I just remembered the day I decided to be a writer.
Ivan Southall came to visit our school. I'm not sure how old I was, but I must have been in grade 4 or 5, and as far as I was concerned Ivan Southall was a god.
He'd written what I considered to be the greatest book ever published, To The Wild Sky. I loved all my historical favourites, but Ivan Southall's books like Hills End, Ash Road and The Fox Hole were different. They were Australian. They were about kids in the bush. Hot days, bushfires, floods. They were about me.
If Geoffrey Trease had visited my school I'd have fainted. But Ivan Southall was the local hero, having gone to school in Box Hill, and so I stayed vaguely conscious.
Big events like that never happened at our school. It was just a little primary school, out on what was then the edge of the city, edged with bush. There were bushfire evacuations every so often, and once the Duke of Edinburgh drove past and we all had to stand for hours, waiting by the side of the road, waving our flags at every car in case it was him. When Armstrong landed on the room, they moved the (only) television out into the hallway and we all sat on the cool lino and watched.
So a visiting author was big news. That was also the first time I experienced the terror and thrill of being star-struck. Mr Southall (even now I can't call him anything else) wore a tweed jacket. Of course he did. He was an author.
So that's the bit I could be making up. For all I know he was clad in walk shorts and long white socks with sandals, but in my mind he will always be in a tweed jacket. Possibly smoking a pipe. Because, as everyone knows, that's what authors do. I even did that in about 1980, which just shows you how tragic I am. Even the pipe (it was horrible). But to this day I'm very fond of a good tweed jacket.
I can't recall a thing he said.
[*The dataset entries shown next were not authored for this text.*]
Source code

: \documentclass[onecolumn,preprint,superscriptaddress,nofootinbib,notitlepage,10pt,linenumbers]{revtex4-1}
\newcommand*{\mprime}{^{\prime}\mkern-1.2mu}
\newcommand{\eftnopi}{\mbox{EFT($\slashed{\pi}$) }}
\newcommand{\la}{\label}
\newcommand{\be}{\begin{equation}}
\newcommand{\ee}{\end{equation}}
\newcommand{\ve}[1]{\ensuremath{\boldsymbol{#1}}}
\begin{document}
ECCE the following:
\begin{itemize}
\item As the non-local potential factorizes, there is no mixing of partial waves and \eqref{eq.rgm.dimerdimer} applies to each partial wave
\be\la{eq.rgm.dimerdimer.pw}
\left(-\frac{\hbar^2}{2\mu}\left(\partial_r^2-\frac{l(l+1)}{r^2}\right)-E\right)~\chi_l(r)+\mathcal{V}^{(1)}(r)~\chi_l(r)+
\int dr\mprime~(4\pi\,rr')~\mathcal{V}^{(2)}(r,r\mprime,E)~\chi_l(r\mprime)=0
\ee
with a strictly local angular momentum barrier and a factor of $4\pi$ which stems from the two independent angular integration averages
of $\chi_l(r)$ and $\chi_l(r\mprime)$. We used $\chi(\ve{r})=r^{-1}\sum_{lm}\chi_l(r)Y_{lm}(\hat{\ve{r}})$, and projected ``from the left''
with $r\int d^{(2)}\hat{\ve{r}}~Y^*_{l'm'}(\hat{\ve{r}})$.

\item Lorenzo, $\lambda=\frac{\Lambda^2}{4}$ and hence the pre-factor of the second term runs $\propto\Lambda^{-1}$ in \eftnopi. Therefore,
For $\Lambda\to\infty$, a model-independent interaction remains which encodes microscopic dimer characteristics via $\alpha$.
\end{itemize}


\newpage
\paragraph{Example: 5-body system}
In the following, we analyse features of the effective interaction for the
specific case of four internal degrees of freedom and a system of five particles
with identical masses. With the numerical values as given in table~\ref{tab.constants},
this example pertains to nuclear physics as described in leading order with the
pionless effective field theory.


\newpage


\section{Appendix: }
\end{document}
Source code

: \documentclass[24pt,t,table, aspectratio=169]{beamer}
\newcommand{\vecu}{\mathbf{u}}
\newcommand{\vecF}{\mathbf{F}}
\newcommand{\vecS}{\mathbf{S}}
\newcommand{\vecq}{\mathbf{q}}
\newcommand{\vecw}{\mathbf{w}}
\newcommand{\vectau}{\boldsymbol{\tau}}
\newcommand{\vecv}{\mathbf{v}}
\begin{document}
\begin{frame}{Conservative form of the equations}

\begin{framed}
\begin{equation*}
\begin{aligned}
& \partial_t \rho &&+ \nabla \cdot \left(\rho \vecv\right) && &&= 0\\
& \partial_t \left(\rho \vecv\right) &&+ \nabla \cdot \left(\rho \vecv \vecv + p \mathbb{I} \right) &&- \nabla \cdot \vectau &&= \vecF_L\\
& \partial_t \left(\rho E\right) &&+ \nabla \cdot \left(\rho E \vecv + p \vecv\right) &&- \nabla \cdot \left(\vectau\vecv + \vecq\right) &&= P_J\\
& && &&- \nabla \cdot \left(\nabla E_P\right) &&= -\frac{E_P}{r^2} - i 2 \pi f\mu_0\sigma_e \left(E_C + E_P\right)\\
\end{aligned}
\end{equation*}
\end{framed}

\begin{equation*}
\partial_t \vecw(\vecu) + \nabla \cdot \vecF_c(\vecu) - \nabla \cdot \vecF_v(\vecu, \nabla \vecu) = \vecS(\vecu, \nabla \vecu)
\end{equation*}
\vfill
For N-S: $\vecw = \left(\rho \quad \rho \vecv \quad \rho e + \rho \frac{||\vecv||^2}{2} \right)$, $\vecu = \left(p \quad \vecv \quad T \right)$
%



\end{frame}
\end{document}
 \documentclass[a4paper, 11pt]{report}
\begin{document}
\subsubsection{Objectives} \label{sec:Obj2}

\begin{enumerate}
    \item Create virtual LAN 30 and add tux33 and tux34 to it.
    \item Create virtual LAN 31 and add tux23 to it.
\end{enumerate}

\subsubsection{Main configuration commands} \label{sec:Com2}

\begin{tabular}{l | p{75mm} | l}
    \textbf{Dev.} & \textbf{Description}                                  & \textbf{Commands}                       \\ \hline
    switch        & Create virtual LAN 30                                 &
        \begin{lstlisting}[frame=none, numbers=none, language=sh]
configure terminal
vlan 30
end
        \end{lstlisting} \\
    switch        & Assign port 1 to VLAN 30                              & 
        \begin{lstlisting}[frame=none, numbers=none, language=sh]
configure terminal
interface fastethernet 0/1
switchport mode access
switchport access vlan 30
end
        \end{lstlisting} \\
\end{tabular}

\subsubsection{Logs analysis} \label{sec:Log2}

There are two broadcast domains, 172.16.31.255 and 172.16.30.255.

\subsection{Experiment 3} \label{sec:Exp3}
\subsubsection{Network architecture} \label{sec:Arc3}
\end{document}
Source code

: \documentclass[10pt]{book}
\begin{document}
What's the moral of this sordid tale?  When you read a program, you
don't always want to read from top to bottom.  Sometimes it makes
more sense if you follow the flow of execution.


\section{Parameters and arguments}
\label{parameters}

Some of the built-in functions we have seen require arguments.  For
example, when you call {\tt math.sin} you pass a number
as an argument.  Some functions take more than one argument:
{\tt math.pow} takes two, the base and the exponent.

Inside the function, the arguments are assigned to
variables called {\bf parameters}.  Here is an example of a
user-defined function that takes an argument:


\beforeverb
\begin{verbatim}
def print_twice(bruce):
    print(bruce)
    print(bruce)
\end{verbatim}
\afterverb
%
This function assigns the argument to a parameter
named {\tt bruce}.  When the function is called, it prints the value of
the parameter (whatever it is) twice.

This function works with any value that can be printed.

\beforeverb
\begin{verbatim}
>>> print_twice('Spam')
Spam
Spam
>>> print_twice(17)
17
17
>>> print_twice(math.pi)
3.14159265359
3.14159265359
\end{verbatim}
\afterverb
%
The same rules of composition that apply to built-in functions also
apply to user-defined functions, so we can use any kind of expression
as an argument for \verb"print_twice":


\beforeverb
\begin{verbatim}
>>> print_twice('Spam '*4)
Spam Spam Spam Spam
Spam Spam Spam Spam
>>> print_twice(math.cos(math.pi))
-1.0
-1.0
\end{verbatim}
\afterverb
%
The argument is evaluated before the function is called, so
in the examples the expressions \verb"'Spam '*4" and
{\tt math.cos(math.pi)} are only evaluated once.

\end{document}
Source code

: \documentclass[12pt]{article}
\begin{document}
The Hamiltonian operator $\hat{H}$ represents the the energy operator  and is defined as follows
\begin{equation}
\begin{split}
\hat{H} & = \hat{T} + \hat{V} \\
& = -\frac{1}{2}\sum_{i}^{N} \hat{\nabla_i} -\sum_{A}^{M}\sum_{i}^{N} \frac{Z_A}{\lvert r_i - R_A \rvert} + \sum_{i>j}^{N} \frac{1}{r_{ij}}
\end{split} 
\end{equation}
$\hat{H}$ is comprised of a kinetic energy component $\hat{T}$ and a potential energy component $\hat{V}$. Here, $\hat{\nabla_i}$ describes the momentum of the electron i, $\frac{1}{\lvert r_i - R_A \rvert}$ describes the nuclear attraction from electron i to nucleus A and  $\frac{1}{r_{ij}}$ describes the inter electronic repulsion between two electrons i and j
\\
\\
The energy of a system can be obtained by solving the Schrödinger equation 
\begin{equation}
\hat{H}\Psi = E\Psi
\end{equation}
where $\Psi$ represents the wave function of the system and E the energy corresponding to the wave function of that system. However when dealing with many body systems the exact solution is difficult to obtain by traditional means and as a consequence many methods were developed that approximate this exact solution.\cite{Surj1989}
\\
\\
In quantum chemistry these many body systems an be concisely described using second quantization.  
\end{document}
I remember him as being rather stern, and extremely tall, and I was too awestruck to ask any questions. Mr Southall wasn't just an author: he was a decorated air ace, a DFC for God's sake, a war hero. He became one of Australia's most decorated children's authors, winning the Carnegie Medal for Josh in 1971 and the Children’s Book of the Year Award four times. In 2003 he won both the Dromkeen Medal and the Phoenix Award for his work over the years.
But back in 1970 at Antonio Park Primary School something about seeing a real live writer in the flesh (and tweed) made me realise that there were people who just wrote for a job, who lived in houses just like me and drank tea and who, although clearly godlike, were probably quite normal when you got to know them.
I think I got my gorgeous hardback copy of Hills End signed, but I was probably too scared, and it's in a box somewhere in Melbourne so I can't check. I'm not very good at getting books signed. Once I stood next to Marina Warner, book in hand, and held my breath for so long I got dizzy, but somehow it just seemed too much to ask the poor woman.
But then again she wasn't in a tweed jacket.